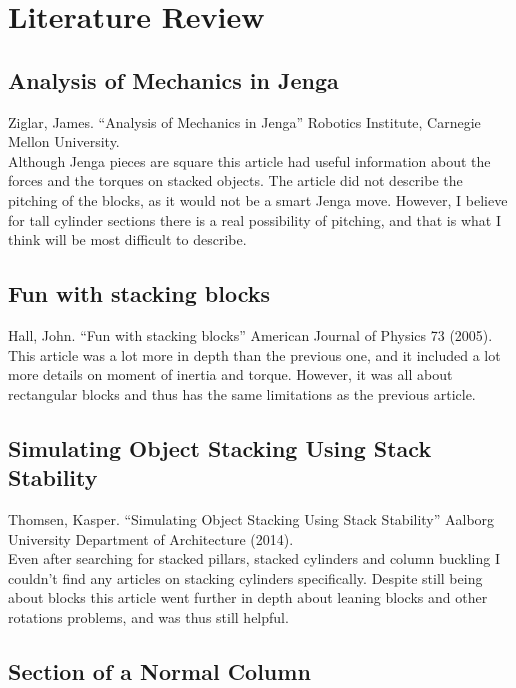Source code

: \documentclass{article}
\begin{document}
\section*{Literature Review}
\subsection*{Analysis of Mechanics in Jenga}
Ziglar, James. “Analysis of Mechanics in Jenga” Robotics Institute, Carnegie Mellon University.\\

Although Jenga pieces are square this article had useful information about the forces and the torques on stacked objects. The article did not describe the pitching of the blocks, as it would not be a smart Jenga move. However, I believe for tall cylinder sections there is a real possibility of pitching, and that is what I think will be most difficult to describe.

\subsection*{Fun with stacking blocks}
Hall, John. “Fun with stacking blocks” American Journal of Physics 73 (2005).\\

This article was a lot more in depth than the previous one, and it included a lot more details on moment of inertia and torque. However, it was all about rectangular blocks and thus has the same limitations as the previous article.

\subsection*{Simulating Object Stacking Using Stack Stability}
Thomsen, Kasper. “Simulating Object Stacking Using Stack Stability” Aalborg University Department of Architecture (2014).\\

Even after searching for stacked pillars, stacked cylinders and column buckling I couldn't find any articles on stacking cylinders specifically. Despite still being about blocks this article went further in depth about leaning blocks and other rotations problems, and was thus still helpful.


\subsection*{Section of a Normal Column}
\end{document}
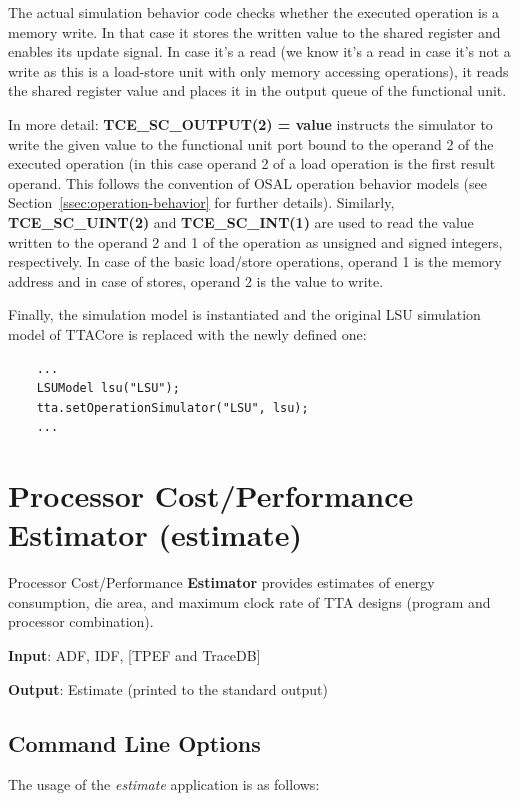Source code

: \documentclass[a4paper,twoside]{tceusermanual}
\begin{document}
The actual simulation behavior code checks whether the executed
operation is a memory write. In that case it stores the written value 
to the shared register and enables its update signal. In case it's
a read (we know it's a read in case it's not a write as this is a
load-store unit with only memory accessing operations), it reads the
shared register value and places it in the output queue of the
functional unit. 

In more detail: \textbf{TCE\_SC\_OUTPUT(2) = value} instructs
the simulator to write the given value to the functional unit port
bound to the operand 2 of the executed operation (in this case operand 2
of a load operation is the first result operand. This follows the
convention of OSAL operation behavior models (see Section~\ref{ssec:operation-behavior}
for further details). Similarly, \textbf{TCE\_SC\_UINT(2)} and 
\textbf{TCE\_SC\_INT(1)}
are used to read the value written to the operand 2 and 1 of the
operation as unsigned and signed integers, respectively. In case of 
the basic load/store operations, operand 1 is the memory address and in 
case of stores, operand 2 is the value to write.

Finally, the simulation model is instantiated and the original LSU 
simulation model of TTACore is replaced with the newly defined one:

\begin{verbatim}
    ...
    LSUModel lsu("LSU");
    tta.setOperationSimulator("LSU", lsu);
    ...
\end{verbatim}


\section{Processor Cost/Performance Estimator (estimate)}
\label{section:estimate}

Processor Cost/Performance \textbf{Estimator} provides estimates of energy
consumption, die area, and maximum clock rate of TTA designs (program and
processor combination).

\textbf{Input}: ADF, IDF, [TPEF and TraceDB]

\textbf{Output}: Estimate (printed to the standard output)

\subsection{Command Line Options}

The usage of the \emph{estimate} application is as follows:
\end{document}
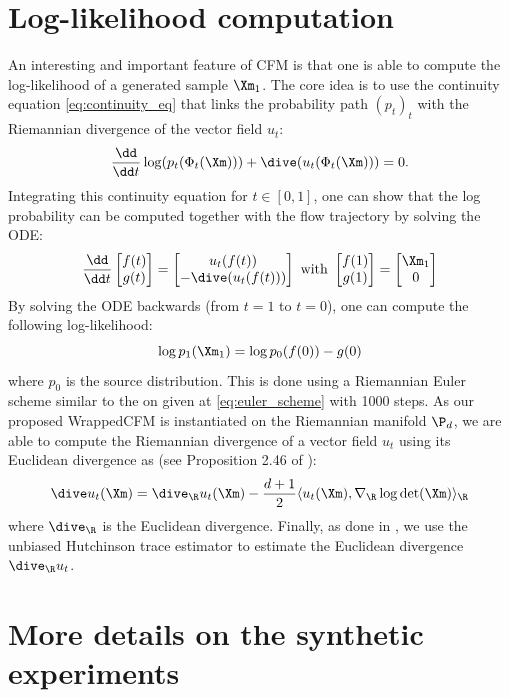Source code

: \documentclass[10pt]{article} %
\theoremstyle{plain}
\theoremstyle{definition}
\theoremstyle{remark}
\begin{document}
\section{Log-likelihood computation}
\label{appendix:log_lik_est}
An interesting and important feature of CFM is that one is able to compute the log-likelihood of a generated sample $\Xm_1$. The core idea is to use the continuity equation \ref{eq:continuity_eq} that links the probability path $(p_t)_t$ with the Riemannian divergence of the vector field $u_t$:
$$\frac{\dd}{\dd t} \log(p_t(\Phi_t(\Xm))) + \dive(u_t(\Phi_t(\Xm))) = 0.$$
Integrating this continuity equation for $t \in [0,1]$, one can show that the log probability can be computed together with the flow trajectory by solving the ODE:
$$\frac{\dd}{\dd t}
\begin{bmatrix}
  f(t) \\ g(t)
\end{bmatrix} =
\begin{bmatrix}
  u_t(f(t)) \\ - \dive(u_t(f(t)))
\end{bmatrix} \text{ with }
\begin{bmatrix}
  f(1) \\ g(1)
\end{bmatrix} =
\begin{bmatrix}
  \Xm_1 \\ 0
\end{bmatrix}$$
By solving the ODE backwards (from $t = 1$ to $t = 0$), one can compute the following log-likelihood:
$$\log p_1(\Xm_1) = \log p_0 (f(0)) - g(0)$$
where $p_0$ is the source distribution. This is done using a Riemannian Euler scheme similar to the on given at \cref{eq:euler_scheme} with 1000 steps. As our proposed WrappedCFM is instantiated on the Riemannian manifold $\P_d$, we are able to compute the Riemannian divergence of a vector field $u_t$ using its Euclidean divergence as (see Proposition 2.46 of \citealt{leeIntroductionRiemannianManifolds2018}):
\begin{equation*}
  \dive u_t(\Xm) = \dive_{\R} u_t(\Xm) - \frac{d+1}{2} \langle u_t(\Xm), \nabla_{\R} \log \det (\Xm)\rangle_{\R}%
\end{equation*}
where $\dive_{\R}$ is the Euclidean divergence. Finally, as done in \cite{lipmanFlowMatchingGenerative2023}, we use the unbiased Hutchinson trace estimator \citep{hutchinson1989stochastic} to estimate the Euclidean divergence $\dive_{\R} u_t$.

\section{More details on the synthetic experiments}
\label{appendix:details_synthetic_experiments}
\end{document}
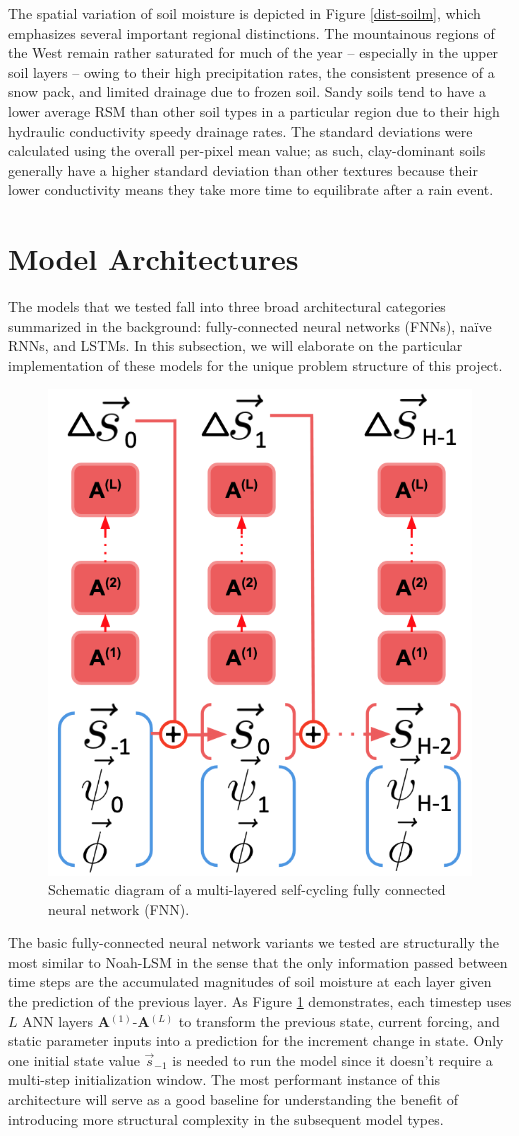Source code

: The spatial variation of soil moisture is depicted in Figure \ref{dist-soilm}, which emphasizes several important regional distinctions. The mountainous regions of the West remain rather saturated for much of the year -- especially in the upper soil layers -- owing to their high precipitation rates, the consistent presence of a snow pack, and limited drainage due to frozen soil. Sandy soils tend to have a lower average RSM than other soil types in a particular region due to their high hydraulic conductivity speedy drainage rates. The standard deviations were calculated using the overall per-pixel mean value; as such, clay-dominant soils generally have a higher standard deviation than other textures because their lower conductivity means they take more time to equilibrate after a rain event.

\section{Model Architectures}

The models that we tested fall into three broad architectural categories summarized in the background: fully-connected neural networks (FNNs), na\"ive RNNs, and LSTMs. In this subsection, we will elaborate on the particular implementation of these models for the unique problem structure of this project.

\begin{figure}[h!]
    \centering
    \includegraphics[width=.4\linewidth]{figures/schematic_accfnn.png}
    \caption{Schematic diagram of a multi-layered self-cycling fully connected neural network (FNN).}
    \label{accfnn}
\end{figure}

The basic fully-connected neural network variants we tested are structurally the most similar to Noah-LSM in the sense that the only information passed between time steps are the accumulated magnitudes of soil moisture at each layer given the prediction of the previous layer. As Figure \ref{accfnn} demonstrates, each timestep uses $L$ ANN layers \textbf{A$^(1)$}-\textbf{A$^(L)$} to transform the previous state, current forcing, and static parameter inputs into a prediction for the increment change in state. Only one initial state value $\vec{s}_{-1}$ is needed to run the model since it doesn't require a multi-step initialization window. The most performant instance of this architecture will serve as a good baseline for understanding the benefit of introducing more structural complexity in the subsequent model types.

+---+

**The task**
Leave the pictures out, then print every entry exactly as it reads.

**Answer space**
Source code

: \documentclass{article}
\begin{document}
\section*{Literature Review}
\subsection*{Analysis of Mechanics in Jenga}
Ziglar, James. “Analysis of Mechanics in Jenga” Robotics Institute, Carnegie Mellon University.\\

Although Jenga pieces are square this article had useful information about the forces and the torques on stacked objects. The article did not describe the pitching of the blocks, as it would not be a smart Jenga move. However, I believe for tall cylinder sections there is a real possibility of pitching, and that is what I think will be most difficult to describe.

\subsection*{Fun with stacking blocks}
Hall, John. “Fun with stacking blocks” American Journal of Physics 73 (2005).\\

This article was a lot more in depth than the previous one, and it included a lot more details on moment of inertia and torque. However, it was all about rectangular blocks and thus has the same limitations as the previous article.

\subsection*{Simulating Object Stacking Using Stack Stability}
Thomsen, Kasper. “Simulating Object Stacking Using Stack Stability” Aalborg University Department of Architecture (2014).\\

Even after searching for stacked pillars, stacked cylinders and column buckling I couldn't find any articles on stacking cylinders specifically. Despite still being about blocks this article went further in depth about leaning blocks and other rotations problems, and was thus still helpful.


\subsection*{Section of a Normal Column}
\end{document}
Source code

: \documentclass[a4paper,twoside]{tceusermanual}
\begin{document}
The actual simulation behavior code checks whether the executed
operation is a memory write. In that case it stores the written value 
to the shared register and enables its update signal. In case it's
a read (we know it's a read in case it's not a write as this is a
load-store unit with only memory accessing operations), it reads the
shared register value and places it in the output queue of the
functional unit. 

In more detail: \textbf{TCE\_SC\_OUTPUT(2) = value} instructs
the simulator to write the given value to the functional unit port
bound to the operand 2 of the executed operation (in this case operand 2
of a load operation is the first result operand. This follows the
convention of OSAL operation behavior models (see Section~\ref{ssec:operation-behavior}
for further details). Similarly, \textbf{TCE\_SC\_UINT(2)} and 
\textbf{TCE\_SC\_INT(1)}
are used to read the value written to the operand 2 and 1 of the
operation as unsigned and signed integers, respectively. In case of 
the basic load/store operations, operand 1 is the memory address and in 
case of stores, operand 2 is the value to write.

Finally, the simulation model is instantiated and the original LSU 
simulation model of TTACore is replaced with the newly defined one:

\begin{verbatim}
    ...
    LSUModel lsu("LSU");
    tta.setOperationSimulator("LSU", lsu);
    ...
\end{verbatim}


\section{Processor Cost/Performance Estimator (estimate)}
\label{section:estimate}

Processor Cost/Performance \textbf{Estimator} provides estimates of energy
consumption, die area, and maximum clock rate of TTA designs (program and
processor combination).

\textbf{Input}: ADF, IDF, [TPEF and TraceDB]

\textbf{Output}: Estimate (printed to the standard output)

\subsection{Command Line Options}

The usage of the \emph{estimate} application is as follows:
\end{document}
Source code

: \documentclass[10pt]{article} %
\theoremstyle{plain}
\theoremstyle{definition}
\theoremstyle{remark}
\begin{document}
\section{Log-likelihood computation}
\label{appendix:log_lik_est}
An interesting and important feature of CFM is that one is able to compute the log-likelihood of a generated sample $\Xm_1$. The core idea is to use the continuity equation \ref{eq:continuity_eq} that links the probability path $(p_t)_t$ with the Riemannian divergence of the vector field $u_t$:
$$\frac{\dd}{\dd t} \log(p_t(\Phi_t(\Xm))) + \dive(u_t(\Phi_t(\Xm))) = 0.$$
Integrating this continuity equation for $t \in [0,1]$, one can show that the log probability can be computed together with the flow trajectory by solving the ODE:
$$\frac{\dd}{\dd t}
\begin{bmatrix}
  f(t) \\ g(t)
\end{bmatrix} =
\begin{bmatrix}
  u_t(f(t)) \\ - \dive(u_t(f(t)))
\end{bmatrix} \text{ with }
\begin{bmatrix}
  f(1) \\ g(1)
\end{bmatrix} =
\begin{bmatrix}
  \Xm_1 \\ 0
\end{bmatrix}$$
By solving the ODE backwards (from $t = 1$ to $t = 0$), one can compute the following log-likelihood:
$$\log p_1(\Xm_1) = \log p_0 (f(0)) - g(0)$$
where $p_0$ is the source distribution. This is done using a Riemannian Euler scheme similar to the on given at \cref{eq:euler_scheme} with 1000 steps. As our proposed WrappedCFM is instantiated on the Riemannian manifold $\P_d$, we are able to compute the Riemannian divergence of a vector field $u_t$ using its Euclidean divergence as (see Proposition 2.46 of \citealt{leeIntroductionRiemannianManifolds2018}):
\begin{equation*}
  \dive u_t(\Xm) = \dive_{\R} u_t(\Xm) - \frac{d+1}{2} \langle u_t(\Xm), \nabla_{\R} \log \det (\Xm)\rangle_{\R}%
\end{equation*}
where $\dive_{\R}$ is the Euclidean divergence. Finally, as done in \cite{lipmanFlowMatchingGenerative2023}, we use the unbiased Hutchinson trace estimator \citep{hutchinson1989stochastic} to estimate the Euclidean divergence $\dive_{\R} u_t$.

\section{More details on the synthetic experiments}
\label{appendix:details_synthetic_experiments}
\end{document}
Source code

: The spatial variation of soil moisture is depicted in Figure \ref{dist-soilm}, which emphasizes several important regional distinctions. The mountainous regions of the West remain rather saturated for much of the year -- especially in the upper soil layers -- owing to their high precipitation rates, the consistent presence of a snow pack, and limited drainage due to frozen soil. Sandy soils tend to have a lower average RSM than other soil types in a particular region due to their high hydraulic conductivity speedy drainage rates. The standard deviations were calculated using the overall per-pixel mean value; as such, clay-dominant soils generally have a higher standard deviation than other textures because their lower conductivity means they take more time to equilibrate after a rain event.

\section{Model Architectures}

The models that we tested fall into three broad architectural categories summarized in the background: fully-connected neural networks (FNNs), na\"ive RNNs, and LSTMs. In this subsection, we will elaborate on the particular implementation of these models for the unique problem structure of this project.

\begin{figure}[h!]
    \centering
    \includegraphics[width=.4\linewidth]{figures/schematic_accfnn.png}
    \caption{Schematic diagram of a multi-layered self-cycling fully connected neural network (FNN).}
    \label{accfnn}
\end{figure}

The basic fully-connected neural network variants we tested are structurally the most similar to Noah-LSM in the sense that the only information passed between time steps are the accumulated magnitudes of soil moisture at each layer given the prediction of the previous layer. As Figure \ref{accfnn} demonstrates, each timestep uses $L$ ANN layers \textbf{A$^(1)$}-\textbf{A$^(L)$} to transform the previous state, current forcing, and static parameter inputs into a prediction for the increment change in state. Only one initial state value $\vec{s}_{-1}$ is needed to run the model since it doesn't require a multi-step initialization window. The most performant instance of this architecture will serve as a good baseline for understanding the benefit of introducing more structural complexity in the subsequent model types.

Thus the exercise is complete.